- _Task statement_
If a line of the records holds the word "from", copy it out.
Supplied information: Begin
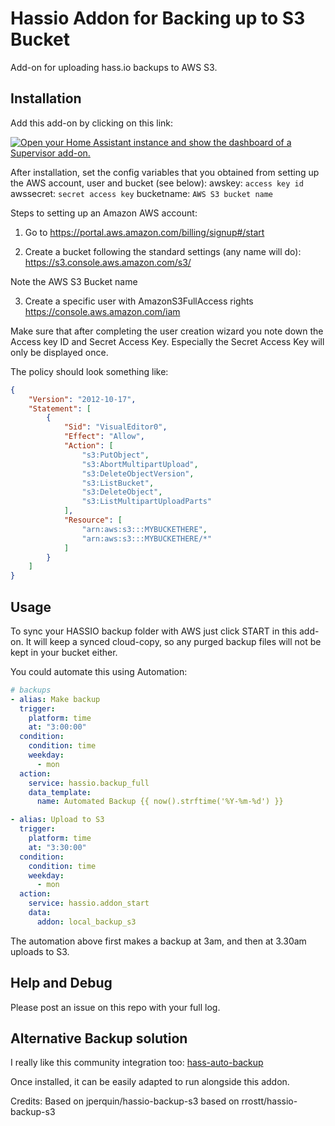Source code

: # Hassio Addon for Backing up to S3 Bucket

Add-on for uploading hass.io backups to AWS S3.

## Installation

Add this add-on by clicking on this link:

[![Open your Home Assistant instance and show the dashboard of a Supervisor add-on.](https://my.home-assistant.io/badges/supervisor_addon.svg)](https://my.home-assistant.io/redirect/supervisor_addon/?addon=63120367_backup-s3&repository_url=https%3A%2F%2Fgithub.com%2FAlexanderBabel%2Fhassio-addons)

After installation, set the config variables that you obtained from setting up the AWS account, user and bucket (see below):
awskey: `access key id`
awssecret: `secret access key`
bucketname: `AWS S3 bucket name`

Steps to setting up an Amazon AWS account:

1. Go to https://portal.aws.amazon.com/billing/signup#/start

2. Create a bucket following the standard settings (any name will do):
   https://s3.console.aws.amazon.com/s3/

Note the AWS S3 Bucket name

3. Create a specific user with AmazonS3FullAccess rights
   https://console.aws.amazon.com/iam

Make sure that after completing the user creation wizard you note down the Access key ID and Secret Access Key. Especially the Secret Access Key will only be displayed once.

The policy should look something like:

```json
{
    "Version": "2012-10-17",
    "Statement": [
        {
            "Sid": "VisualEditor0",
            "Effect": "Allow",
            "Action": [
                "s3:PutObject",
                "s3:AbortMultipartUpload",
                "s3:DeleteObjectVersion",
                "s3:ListBucket",
                "s3:DeleteObject",
                "s3:ListMultipartUploadParts"
            ],
            "Resource": [
                "arn:aws:s3:::MYBUCKETHERE",
                "arn:aws:s3:::MYBUCKETHERE/*"
            ]
        }
    ]
}
```

## Usage

To sync your HASSIO backup folder with AWS just click START in this add-on. It will keep a synced cloud-copy, so any purged backup files will not be kept in your bucket either.

You could automate this using Automation:

```yaml
# backups
- alias: Make backup
  trigger:
    platform: time
    at: "3:00:00"
  condition:
    condition: time
    weekday:
      - mon
  action:
    service: hassio.backup_full
    data_template:
      name: Automated Backup {{ now().strftime('%Y-%m-%d') }}

- alias: Upload to S3
  trigger:
    platform: time
    at: "3:30:00"
  condition:
    condition: time
    weekday:
      - mon
  action:
    service: hassio.addon_start
    data:
      addon: local_backup_s3
```

The automation above first makes a backup at 3am, and then at 3.30am uploads to S3.

## Help and Debug

Please post an issue on this repo with your full log.

## Alternative Backup solution

I really like this community integration too:
[hass-auto-backup](https://github.com/jcwillox/hass-auto-backup)

Once installed, it can be easily adapted to run alongside this addon.

Credits: Based on jperquin/hassio-backup-s3 based on rrostt/hassio-backup-s3
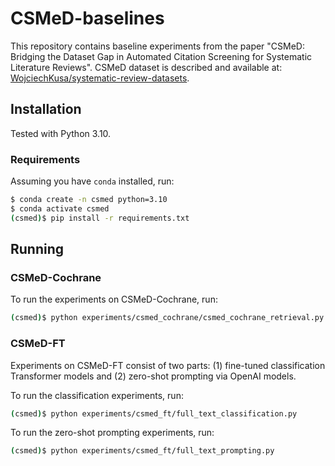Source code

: # CSMeD-baselines
This repository contains baseline experiments from the paper "CSMeD: Bridging the Dataset Gap in Automated Citation Screening for Systematic Literature Reviews".
CSMeD dataset is described and available at: [WojciechKusa/systematic-review-datasets](https://github.com/WojciechKusa/systematic-review-datasets).

## Installation

Tested with Python 3.10.

### Requirements

Assuming you have `conda` installed, run:

```zsh
$ conda create -n csmed python=3.10
$ conda activate csmed
(csmed)$ pip install -r requirements.txt
```

## Running

### CSMeD-Cochrane

To run the experiments on CSMeD-Cochrane, run:

```zsh
(csmed)$ python experiments/csmed_cochrane/csmed_cochrane_retrieval.py
```

### CSMeD-FT

Experiments on CSMeD-FT consist of two parts: (1) fine-tuned classification Transformer models and (2) zero-shot prompting via OpenAI models.

To run the classification experiments, run:

```zsh
(csmed)$ python experiments/csmed_ft/full_text_classification.py
```

To run the zero-shot prompting experiments, run:

```zsh
(csmed)$ python experiments/csmed_ft/full_text_prompting.py
```
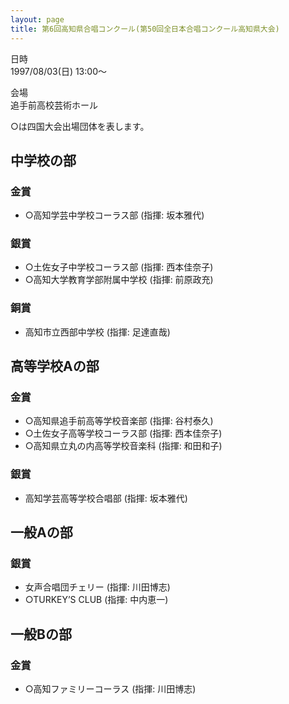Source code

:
 ```yaml
---
layout: page
title: 第6回高知県合唱コンクール(第50回全日本合唱コンクール高知県大会)
---
```

日時  
1997/08/03(日) 13:00〜

会場  
追手前高校芸術ホール

○は四国大会出場団体を表します。

中学校の部
----------

### 金賞

-   ○高知学芸中学校コーラス部 (指揮: 坂本雅代)

### 銀賞

-   ○土佐女子中学校コーラス部 (指揮: 西本佳奈子)
-   ○高知大学教育学部附属中学校 (指揮: 前原政充)

### 銅賞

-   高知市立西部中学校 (指揮: 足達直哉)

高等学校Aの部
-------------

### 金賞

-   ○高知県追手前高等学校音楽部 (指揮: 谷村泰久)
-   ○土佐女子高等学校コーラス部 (指揮: 西本佳奈子)
-   ○高知県立丸の内高等学校音楽科 (指揮: 和田和子)

### 銀賞

-   高知学芸高等学校合唱部 (指揮: 坂本雅代)

一般Aの部
---------

### 銀賞

-   女声合唱団チェリー (指揮: 川田博志)
-   ○TURKEY’S CLUB (指揮: 中内恵一)

一般Bの部
---------

### 金賞

-   ○高知ファミリーコーラス (指揮: 川田博志)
Supplied information: End
- _Response to the task_
After installation, set the config variables that you obtained from setting up the AWS account, user and bucket (see below):
This repository contains baseline experiments from the paper "CSMeD: Bridging the Dataset Gap in Automated Citation Screening for Systematic Literature Reviews".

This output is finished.